*** MATERIAL SHOWN Section Begins ***
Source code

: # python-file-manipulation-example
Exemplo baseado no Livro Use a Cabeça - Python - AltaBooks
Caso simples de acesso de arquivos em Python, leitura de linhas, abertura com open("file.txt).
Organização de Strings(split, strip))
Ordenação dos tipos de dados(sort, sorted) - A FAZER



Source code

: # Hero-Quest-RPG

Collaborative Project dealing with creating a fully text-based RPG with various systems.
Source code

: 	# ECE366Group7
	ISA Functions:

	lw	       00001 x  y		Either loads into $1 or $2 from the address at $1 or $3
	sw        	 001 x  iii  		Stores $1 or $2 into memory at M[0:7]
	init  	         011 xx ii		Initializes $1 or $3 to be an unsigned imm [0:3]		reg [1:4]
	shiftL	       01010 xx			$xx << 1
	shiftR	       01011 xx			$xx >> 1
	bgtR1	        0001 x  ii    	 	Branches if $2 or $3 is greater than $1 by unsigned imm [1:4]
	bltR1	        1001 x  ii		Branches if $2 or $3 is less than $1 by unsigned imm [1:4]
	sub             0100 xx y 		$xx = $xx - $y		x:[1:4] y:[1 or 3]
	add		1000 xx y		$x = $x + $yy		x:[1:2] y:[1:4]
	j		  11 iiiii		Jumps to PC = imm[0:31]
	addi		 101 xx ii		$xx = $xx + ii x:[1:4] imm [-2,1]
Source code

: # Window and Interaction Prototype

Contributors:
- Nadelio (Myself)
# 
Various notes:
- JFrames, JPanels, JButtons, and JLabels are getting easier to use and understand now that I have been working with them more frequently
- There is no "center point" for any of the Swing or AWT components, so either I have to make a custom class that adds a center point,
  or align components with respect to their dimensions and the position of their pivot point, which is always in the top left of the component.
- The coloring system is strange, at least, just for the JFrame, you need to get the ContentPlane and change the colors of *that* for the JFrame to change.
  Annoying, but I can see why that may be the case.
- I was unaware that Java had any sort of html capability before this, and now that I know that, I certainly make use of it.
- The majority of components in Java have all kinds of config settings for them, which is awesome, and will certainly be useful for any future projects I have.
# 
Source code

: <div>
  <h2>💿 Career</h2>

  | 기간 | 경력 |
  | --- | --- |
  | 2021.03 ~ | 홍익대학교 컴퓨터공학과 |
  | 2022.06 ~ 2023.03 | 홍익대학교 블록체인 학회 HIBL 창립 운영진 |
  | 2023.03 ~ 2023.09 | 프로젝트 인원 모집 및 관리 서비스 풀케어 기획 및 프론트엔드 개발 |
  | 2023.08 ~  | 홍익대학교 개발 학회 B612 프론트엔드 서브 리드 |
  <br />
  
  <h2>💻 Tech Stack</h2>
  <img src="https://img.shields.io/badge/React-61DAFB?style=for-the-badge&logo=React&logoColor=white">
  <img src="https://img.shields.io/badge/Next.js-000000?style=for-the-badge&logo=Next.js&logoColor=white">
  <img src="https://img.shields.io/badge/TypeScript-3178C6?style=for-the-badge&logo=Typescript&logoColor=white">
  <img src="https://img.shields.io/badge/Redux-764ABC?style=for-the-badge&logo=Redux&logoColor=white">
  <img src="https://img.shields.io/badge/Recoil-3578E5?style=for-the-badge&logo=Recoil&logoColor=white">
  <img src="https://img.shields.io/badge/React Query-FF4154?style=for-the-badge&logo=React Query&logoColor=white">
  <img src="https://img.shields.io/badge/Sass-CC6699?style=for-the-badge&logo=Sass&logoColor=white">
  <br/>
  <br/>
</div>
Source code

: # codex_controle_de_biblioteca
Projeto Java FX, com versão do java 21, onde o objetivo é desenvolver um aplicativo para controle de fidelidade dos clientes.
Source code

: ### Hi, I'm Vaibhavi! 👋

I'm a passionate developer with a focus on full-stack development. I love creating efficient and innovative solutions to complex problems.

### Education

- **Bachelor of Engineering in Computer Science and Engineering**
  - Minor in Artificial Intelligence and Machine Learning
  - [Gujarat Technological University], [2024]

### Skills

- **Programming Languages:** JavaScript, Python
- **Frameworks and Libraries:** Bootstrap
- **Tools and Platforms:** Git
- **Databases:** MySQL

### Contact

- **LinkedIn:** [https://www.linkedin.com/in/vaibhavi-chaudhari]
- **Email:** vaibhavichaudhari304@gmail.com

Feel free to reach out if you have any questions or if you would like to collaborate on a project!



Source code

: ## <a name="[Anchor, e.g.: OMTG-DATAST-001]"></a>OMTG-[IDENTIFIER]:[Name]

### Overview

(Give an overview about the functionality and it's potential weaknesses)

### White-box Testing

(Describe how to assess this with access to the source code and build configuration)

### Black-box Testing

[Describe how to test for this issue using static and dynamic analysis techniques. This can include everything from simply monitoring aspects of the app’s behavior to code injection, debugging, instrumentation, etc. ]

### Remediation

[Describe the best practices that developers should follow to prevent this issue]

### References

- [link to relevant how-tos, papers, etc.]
*** MATERIAL SHOWN Section Ends ***
Print every record above once more, exactly as written.

Source code

: # python-file-manipulation-example
Exemplo baseado no Livro Use a Cabeça - Python - AltaBooks
Caso simples de acesso de arquivos em Python, leitura de linhas, abertura com open("file.txt).
Organização de Strings(split, strip))
Ordenação dos tipos de dados(sort, sorted) - A FAZER



Source code

: # Hero-Quest-RPG

Collaborative Project dealing with creating a fully text-based RPG with various systems.
Source code

: 	# ECE366Group7
	ISA Functions:

	lw	       00001 x  y		Either loads into $1 or $2 from the address at $1 or $3
	sw        	 001 x  iii  		Stores $1 or $2 into memory at M[0:7]
	init  	         011 xx ii		Initializes $1 or $3 to be an unsigned imm [0:3]		reg [1:4]
	shiftL	       01010 xx			$xx << 1
	shiftR	       01011 xx			$xx >> 1
	bgtR1	        0001 x  ii    	 	Branches if $2 or $3 is greater than $1 by unsigned imm [1:4]
	bltR1	        1001 x  ii		Branches if $2 or $3 is less than $1 by unsigned imm [1:4]
	sub             0100 xx y 		$xx = $xx - $y		x:[1:4] y:[1 or 3]
	add		1000 xx y		$x = $x + $yy		x:[1:2] y:[1:4]
	j		  11 iiiii		Jumps to PC = imm[0:31]
	addi		 101 xx ii		$xx = $xx + ii x:[1:4] imm [-2,1]
Source code

: # Window and Interaction Prototype

Contributors:
- Nadelio (Myself)
# 
Various notes:
- JFrames, JPanels, JButtons, and JLabels are getting easier to use and understand now that I have been working with them more frequently
- There is no "center point" for any of the Swing or AWT components, so either I have to make a custom class that adds a center point,
  or align components with respect to their dimensions and the position of their pivot point, which is always in the top left of the component.
- The coloring system is strange, at least, just for the JFrame, you need to get the ContentPlane and change the colors of *that* for the JFrame to change.
  Annoying, but I can see why that may be the case.
- I was unaware that Java had any sort of html capability before this, and now that I know that, I certainly make use of it.
- The majority of components in Java have all kinds of config settings for them, which is awesome, and will certainly be useful for any future projects I have.
# 
Source code

: <div>
  <h2>💿 Career</h2>

  | 기간 | 경력 |
  | --- | --- |
  | 2021.03 ~ | 홍익대학교 컴퓨터공학과 |
  | 2022.06 ~ 2023.03 | 홍익대학교 블록체인 학회 HIBL 창립 운영진 |
  | 2023.03 ~ 2023.09 | 프로젝트 인원 모집 및 관리 서비스 풀케어 기획 및 프론트엔드 개발 |
  | 2023.08 ~  | 홍익대학교 개발 학회 B612 프론트엔드 서브 리드 |
  <br />
  
  <h2>💻 Tech Stack</h2>
  <img src="https://img.shields.io/badge/React-61DAFB?style=for-the-badge&logo=React&logoColor=white">
  <img src="https://img.shields.io/badge/Next.js-000000?style=for-the-badge&logo=Next.js&logoColor=white">
  <img src="https://img.shields.io/badge/TypeScript-3178C6?style=for-the-badge&logo=Typescript&logoColor=white">
  <img src="https://img.shields.io/badge/Redux-764ABC?style=for-the-badge&logo=Redux&logoColor=white">
  <img src="https://img.shields.io/badge/Recoil-3578E5?style=for-the-badge&logo=Recoil&logoColor=white">
  <img src="https://img.shields.io/badge/React Query-FF4154?style=for-the-badge&logo=React Query&logoColor=white">
  <img src="https://img.shields.io/badge/Sass-CC6699?style=for-the-badge&logo=Sass&logoColor=white">
  <br/>
  <br/>
</div>
Source code

: # codex_controle_de_biblioteca
Projeto Java FX, com versão do java 21, onde o objetivo é desenvolver um aplicativo para controle de fidelidade dos clientes.
Source code

: ### Hi, I'm Vaibhavi! 👋

I'm a passionate developer with a focus on full-stack development. I love creating efficient and innovative solutions to complex problems.

### Education

- **Bachelor of Engineering in Computer Science and Engineering**
  - Minor in Artificial Intelligence and Machine Learning
  - [Gujarat Technological University], [2024]

### Skills

- **Programming Languages:** JavaScript, Python
- **Frameworks and Libraries:** Bootstrap
- **Tools and Platforms:** Git
- **Databases:** MySQL

### Contact

- **LinkedIn:** [https://www.linkedin.com/in/vaibhavi-chaudhari]
- **Email:** vaibhavichaudhari304@gmail.com

Feel free to reach out if you have any questions or if you would like to collaborate on a project!



Source code

: ## <a name="[Anchor, e.g.: OMTG-DATAST-001]"></a>OMTG-[IDENTIFIER]:[Name]

### Overview

(Give an overview about the functionality and it's potential weaknesses)

### White-box Testing

(Describe how to assess this with access to the source code and build configuration)

### Black-box Testing

[Describe how to test for this issue using static and dynamic analysis techniques. This can include everything from simply monitoring aspects of the app’s behavior to code injection, debugging, instrumentation, etc. ]

### Remediation

[Describe the best practices that developers should follow to prevent this issue]

### References

- [link to relevant how-tos, papers, etc.]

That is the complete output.